En cuanto a la ergonomía, el ratón es una pluma, pesando aproximadamente 58 gramos. Gracias a que la distribución del peso entre la parte delantera y trasera es casi 1:1, se siente comodísimo independientemente de cómo agarres el ratón, ya sea usando toda la palma (Palm Grip), solo las puntas de los dedos (Fingertip Grip) o una mezcla de ambos (Claw Grip).
Conectividad, autonomía y botones
Para evitar cualquier tipo de lag, el dispositivo ofrece modo dual de conexión. Puedes usarlo de forma inalámbrica mediante 2,4 GHz o conectar el cable USB. Lo mejor de todo es que en ambas modalidades soporta una frecuencia de actualización nativa de 8 kHz, lo que reduce la latencia a niveles prácticamente imperceptibles.
Si hablamos de durabilidad, Xiaomi ha confiado en los interruptores ópticos TTC y un codificador TTC Golden Wheel. La marca presume de que la rueda de desplazamiento tiene una vida útil de 2 millones de giros, así que no tendrás que preocuparte por cambiar de ratón en mucho tiempo. En el lateral izquierdo encontramos dos botones adicionales, ideales para navegar por la web o asignar macros en tus juegos favoritos.
La batería integrada es de 530 mAh. Si configuras el ratón en el modo inalámbrico con una frecuencia de actualización de 1000 Hz, puedes olvidarte del cargador durante hasta 160 horas de uso. Todo este despliegue tecnológico llega con un precio sorprendentemente agresivo, rondando los 399 yuanes (unos 50 euros), lo que lo coloca en una posición muy competitiva frente a marcas mucho más caras.
La alternativa ligera: Xiaomi Gaming Mouse Lite
Para aquellos que buscan algo más sencillo pero eficiente, existe la versión Lite. A diferencia del modelo 2, este es un ratón estrictamente alámbrico con un cable trenzado de 2 metros que evita enredos y ofrece una conexión estable. Su sensor es más modesto, alcanzando hasta 6.200 DPI, pero sigue siendo más que suficiente para la gran mayoría de usuarios.

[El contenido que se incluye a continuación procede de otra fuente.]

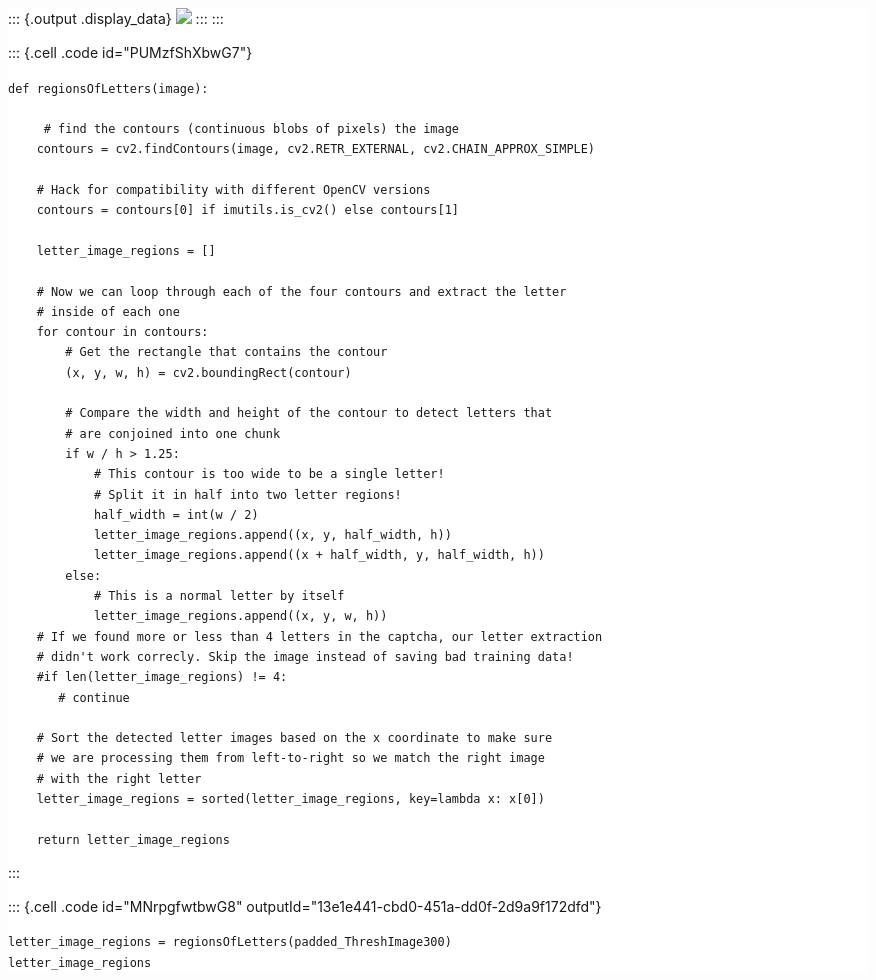 ::: {.output .display_data}
![](vertopal_506752d0a93e4361b07a09574f75cb2c/8995982a1771d8fa3139a964a1f0de4b7efcd475.png)
:::
:::

::: {.cell .code id="PUMzfShXbwG7"}
``` {.python}
def regionsOfLetters(image):
    
     # find the contours (continuous blobs of pixels) the image
    contours = cv2.findContours(image, cv2.RETR_EXTERNAL, cv2.CHAIN_APPROX_SIMPLE)

    # Hack for compatibility with different OpenCV versions
    contours = contours[0] if imutils.is_cv2() else contours[1]

    letter_image_regions = []
    
    # Now we can loop through each of the four contours and extract the letter
    # inside of each one
    for contour in contours:
        # Get the rectangle that contains the contour
        (x, y, w, h) = cv2.boundingRect(contour)

        # Compare the width and height of the contour to detect letters that
        # are conjoined into one chunk
        if w / h > 1.25:
            # This contour is too wide to be a single letter!
            # Split it in half into two letter regions!
            half_width = int(w / 2)
            letter_image_regions.append((x, y, half_width, h))
            letter_image_regions.append((x + half_width, y, half_width, h))
        else:
            # This is a normal letter by itself
            letter_image_regions.append((x, y, w, h))
    # If we found more or less than 4 letters in the captcha, our letter extraction
    # didn't work correcly. Skip the image instead of saving bad training data!
    #if len(letter_image_regions) != 4:
       # continue

    # Sort the detected letter images based on the x coordinate to make sure
    # we are processing them from left-to-right so we match the right image
    # with the right letter
    letter_image_regions = sorted(letter_image_regions, key=lambda x: x[0])
    
    return letter_image_regions 
```
:::

::: {.cell .code id="MNrpgfwtbwG8" outputId="13e1e441-cbd0-451a-dd0f-2d9a9f172dfd"}
``` {.python}
letter_image_regions = regionsOfLetters(padded_ThreshImage300)
letter_image_regions
```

Su construcción mezcla PC, ABS y metal, logrando un peso de apenas 72 gramos. El diseño es ergonómico y curvado, con una superficie texturizada que evita que la mano resbale durante las partidas intensas. Además, incluye iluminación RGB ambiental ajustable y 5 niveles de DPI configurables que se pueden guardar en la memoria interna del dispositivo.
Este modelo Lite es la opción ideal para quienes necesitan un ratón fiable para edición o juego cotidiano sin complicaciones. Es compatible con Windows y macOS, y gracias a sus pies de teflón, se desliza sobre cualquier superficie con una suavidad pasmosa, optimizando la experiencia de uso sin necesidad de software externo.
Contamos con dos propuestas muy claras: una bestia de la precisión con el sensor PixArt y conectividad dual para los más competitivos, y una versión Lite más compacta y económica para el día a día. Ambos ratones demuestran que Xiaomi quiere dominar el sector de los periféricos ofreciendo hardware de gama alta a precios que cualquier bolsillo puede permitirse.